What to produce. Say nothing but the number of lines below in which the string "claims" appears.

**** Records

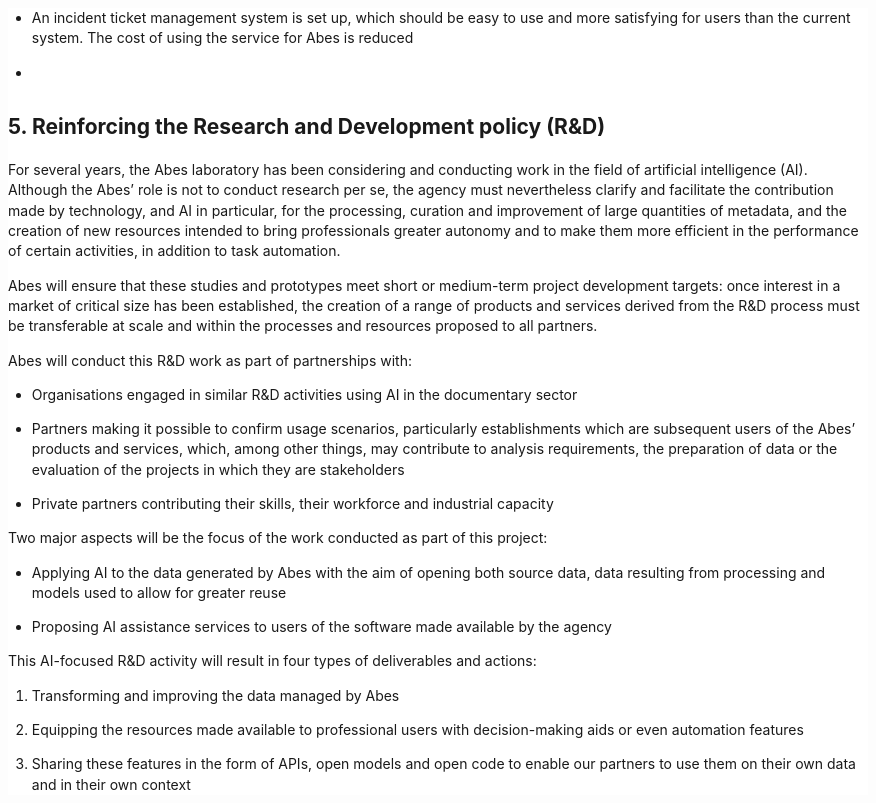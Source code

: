 - An incident ticket management system is set up, which should be easy
                                                                                                      to use and more satisfying for users than the current system. The cost
                                                                                                      of using the service for Abes is reduced

-

## 5. Reinforcing the Research and Development policy (R&D)

For several years, the Abes laboratory has been considering and
conducting work in the field of artificial intelligence (AI). Although
the Abes’ role is not to conduct research per se, the agency must
nevertheless clarify and facilitate the contribution made by technology,
and AI in particular, for the processing, curation and improvement of
large quantities of metadata, and the creation of new resources intended
to bring professionals greater autonomy and to make them more efficient
in the performance of certain activities, in addition to task
automation.

Abes will ensure that these studies and prototypes meet short or
medium-term project development targets: once interest in a market of
critical size has been established, the creation of a range of products
and services derived from the R&D process must be transferable at scale
and within the processes and resources proposed to all partners.

Abes will conduct this R&D work as part of partnerships with:

- Organisations engaged in similar R&D activities using AI in the
  documentary sector

- Partners making it possible to confirm usage scenarios, particularly
  establishments which are subsequent users of the Abes’ products and
  services, which, among other things, may contribute to analysis
  requirements, the preparation of data or the evaluation of the
  projects in which they are stakeholders

- Private partners contributing their skills, their workforce and
  industrial capacity

Two major aspects will be the focus of the work conducted as part of
this project:

- Applying AI to the data generated by Abes with the aim of opening both
  source data, data resulting from processing and models used to allow
  for greater reuse

- Proposing AI assistance services to users of the software made
  available by the agency

This AI-focused R&D activity will result in four types of deliverables
and actions:

1.  Transforming and improving the data managed by Abes

2.  Equipping the resources made available to professional users with
    decision-making aids or even automation features 

3.  Sharing these features in the form of APIs, open models and open
                                                        code to enable our partners to use them on their own data and in
                                                        their own context 

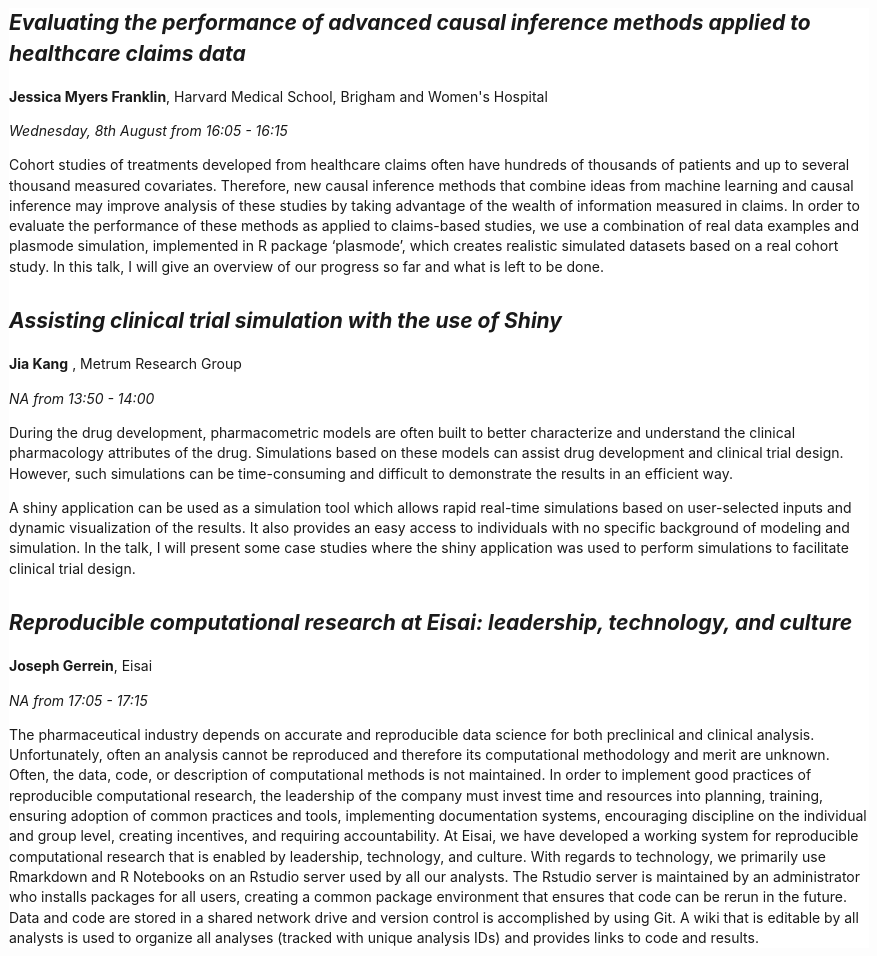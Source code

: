 ## _Evaluating the performance of advanced causal inference methods applied to healthcare claims data_

**Jessica Myers Franklin**, Harvard Medical School, Brigham and Women's Hospital

_Wednesday, 8th August from 16:05 - 16:15_

Cohort studies of treatments developed from healthcare claims often have hundreds of thousands of patients and up to several thousand measured covariates. Therefore, new causal inference methods that combine ideas from machine learning and causal inference may improve analysis of these studies by taking advantage of the wealth of information measured in claims. In order to evaluate the performance of these methods as applied to claims-based studies, we use a combination of real data examples and plasmode simulation, implemented in R package ‘plasmode’, which creates realistic simulated datasets based on a real cohort study. In this talk, I will give an overview of our progress so far and what is left to be done.

## _Assisting clinical trial simulation with the use of Shiny_

**Jia Kang** , Metrum Research Group

_NA from 13:50 - 14:00_

During the drug development, pharmacometric models are often built to better characterize and understand the clinical pharmacology attributes of the drug. Simulations based on these models can assist drug development and clinical trial design. However, such simulations can be time-consuming and difficult to demonstrate the results in an efficient way.

A shiny application can be used as a simulation tool which allows rapid real-time simulations based on user-selected inputs and dynamic visualization of the results. It also provides an easy access to individuals with no specific background of modeling and simulation. In the talk, I will present some case studies where the shiny application was used to perform simulations to facilitate clinical trial design.

## _Reproducible computational research at Eisai: leadership, technology, and culture_

**Joseph Gerrein**, Eisai

_NA from 17:05 - 17:15_

The pharmaceutical industry depends on accurate and reproducible data science for both preclinical and clinical analysis. Unfortunately, often an analysis cannot be reproduced and therefore its computational methodology and merit are unknown. Often, the data, code, or description of computational methods is not maintained. In order to implement good practices of reproducible computational research, the leadership of the company must invest time and resources into planning, training, ensuring adoption of common practices and tools, implementing documentation systems, encouraging discipline on the individual and group level, creating incentives, and requiring accountability. At Eisai, we have developed a working system for reproducible computational research that is enabled by leadership, technology, and culture. With regards to technology, we primarily use Rmarkdown and R Notebooks on an Rstudio server used by all our analysts. The Rstudio server is maintained by an administrator who installs packages for all users, creating a common package environment that ensures that code can be rerun in the future. Data and code are stored in a shared network drive and version control is accomplished by using Git. A wiki that is editable by all analysts is used to organize all analyses \(tracked with unique analysis IDs\) and provides links to code and results.
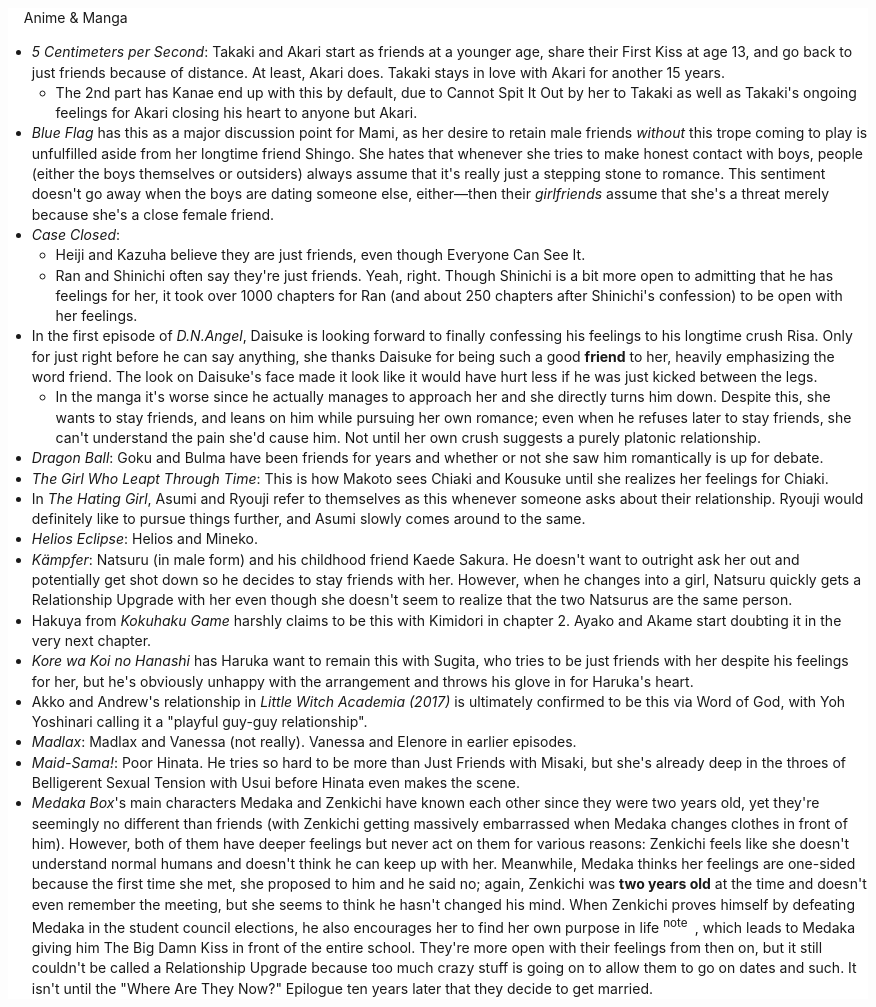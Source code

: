     Anime & Manga 

-   _5 Centimeters per Second_: Takaki and Akari start as friends at a younger age, share their First Kiss at age 13, and go back to just friends because of distance. At least, Akari does. Takaki stays in love with Akari for another 15 years.
    -   The 2nd part has Kanae end up with this by default, due to Cannot Spit It Out by her to Takaki as well as Takaki's ongoing feelings for Akari closing his heart to anyone but Akari.
-   _Blue Flag_ has this as a major discussion point for Mami, as her desire to retain male friends _without_ this trope coming to play is unfulfilled aside from her longtime friend Shingo. She hates that whenever she tries to make honest contact with boys, people (either the boys themselves or outsiders) always assume that it's really just a stepping stone to romance. This sentiment doesn't go away when the boys are dating someone else, either—then their _girlfriends_ assume that she's a threat merely because she's a close female friend.
-   _Case Closed_:
    -   Heiji and Kazuha believe they are just friends, even though Everyone Can See It.
    -   Ran and Shinichi often say they're just friends. Yeah, right. Though Shinichi is a bit more open to admitting that he has feelings for her, it took over 1000 chapters for Ran (and about 250 chapters after Shinichi's confession) to be open with her feelings.
-   In the first episode of _D.N.Angel_, Daisuke is looking forward to finally confessing his feelings to his longtime crush Risa. Only for just right before he can say anything, she thanks Daisuke for being such a good **friend** to her, heavily emphasizing the word friend. The look on Daisuke's face made it look like it would have hurt less if he was just kicked between the legs.
    -   In the manga it's worse since he actually manages to approach her and she directly turns him down. Despite this, she wants to stay friends, and leans on him while pursuing her own romance; even when he refuses later to stay friends, she can't understand the pain she'd cause him. Not until her own crush suggests a purely platonic relationship.
-   _Dragon Ball_: Goku and Bulma have been friends for years and whether or not she saw him romantically is up for debate.
-   _The Girl Who Leapt Through Time_: This is how Makoto sees Chiaki and Kousuke until she realizes her feelings for Chiaki.
-   In _The Hating Girl_, Asumi and Ryouji refer to themselves as this whenever someone asks about their relationship. Ryouji would definitely like to pursue things further, and Asumi slowly comes around to the same.
-   _Helios Eclipse_: Helios and Mineko.
-   _Kämpfer_: Natsuru (in male form) and his childhood friend Kaede Sakura. He doesn't want to outright ask her out and potentially get shot down so he decides to stay friends with her. However, when he changes into a girl, Natsuru quickly gets a Relationship Upgrade with her even though she doesn't seem to realize that the two Natsurus are the same person.
-   Hakuya from _Kokuhaku Game_ harshly claims to be this with Kimidori in chapter 2. Ayako and Akame start doubting it in the very next chapter.
-   _Kore wa Koi no Hanashi_ has Haruka want to remain this with Sugita, who tries to be just friends with her despite his feelings for her, but he's obviously unhappy with the arrangement and throws his glove in for Haruka's heart.
-   Akko and Andrew's relationship in _Little Witch Academia (2017)_ is ultimately confirmed to be this via Word of God, with Yoh Yoshinari calling it a "playful guy-guy relationship".
-   _Madlax_: Madlax and Vanessa (not really). Vanessa and Elenore in earlier episodes.
-   _Maid-Sama!_: Poor Hinata. He tries so hard to be more than Just Friends with Misaki, but she's already deep in the throes of Belligerent Sexual Tension with Usui before Hinata even makes the scene.
-   _Medaka Box_'s main characters Medaka and Zenkichi have known each other since they were two years old, yet they're seemingly no different than friends (with Zenkichi getting massively embarrassed when Medaka changes clothes in front of him). However, both of them have deeper feelings but never act on them for various reasons: Zenkichi feels like she doesn't understand normal humans and doesn't think he can keep up with her. Meanwhile, Medaka thinks her feelings are one-sided because the first time she met, she proposed to him and he said no; again, Zenkichi was **two years old** at the time and doesn't even remember the meeting, but she seems to think he hasn't changed his mind. When Zenkichi proves himself by defeating Medaka in the student council elections, he also encourages her to find her own purpose in life <sup>note&nbsp;</sup> , which leads to Medaka giving him The Big Damn Kiss in front of the entire school. They're more open with their feelings from then on, but it still couldn't be called a Relationship Upgrade because too much crazy stuff is going on to allow them to go on dates and such. It isn't until the "Where Are They Now?" Epilogue ten years later that they decide to get married.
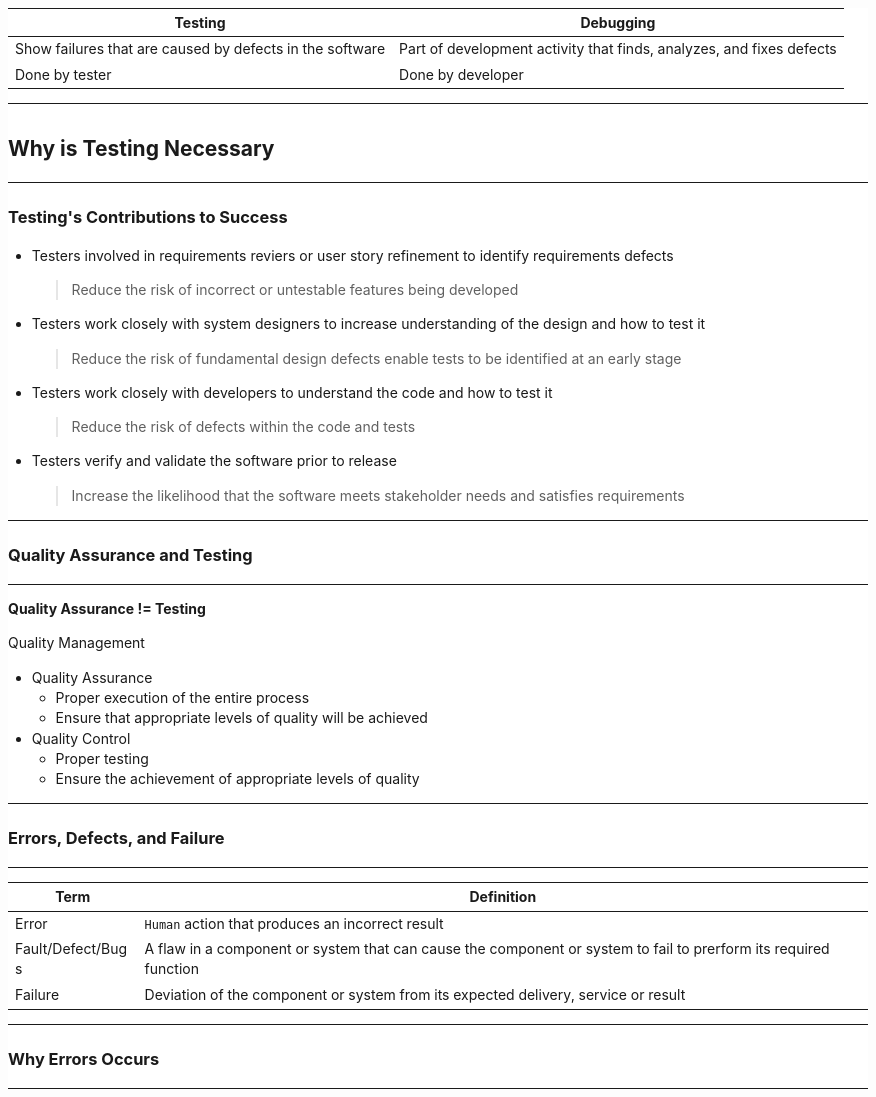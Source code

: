 | Testing | Debugging |
| ------- | --------- |
| Show failures that are caused by defects in the software | Part of development activity that finds, analyzes, and fixes defects |
| Done by tester | Done by developer |

-----
## Why is Testing Necessary

-----
### Testing's Contributions to Success

- Testers involved in requirements reviers or user story refinement to identify requirements defects
  > Reduce the risk of incorrect or untestable features being developed
- Testers work closely with system designers to increase understanding of the design and how to test it
  > Reduce the risk of fundamental design defects enable tests to be identified at an early stage
- Testers work closely with developers to understand the code and how to test it
  > Reduce the risk of defects within the code and tests
- Testers verify and validate the software prior to release
  > Increase the likelihood that the software meets stakeholder needs and satisfies requirements

-----
### Quality Assurance and Testing
-----
**Quality Assurance != Testing**

Quality Management
- Quality Assurance 
  - Proper execution of the entire process
  - Ensure that appropriate levels of quality will be achieved
- Quality Control
  - Proper testing
  - Ensure the achievement of appropriate levels of quality

-----
### Errors, Defects, and Failure
-----

| Term | Definition |
|-----|-----|
| Error | `Human` action that produces an incorrect result |
| Fault/Defect/Bugs | A flaw in a component or system that can cause the component or system to fail to prerform its required function |
| Failure | Deviation of the component or system from its expected delivery, service or result |

-----
### Why Errors Occurs
-----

********

Exercise answer. 3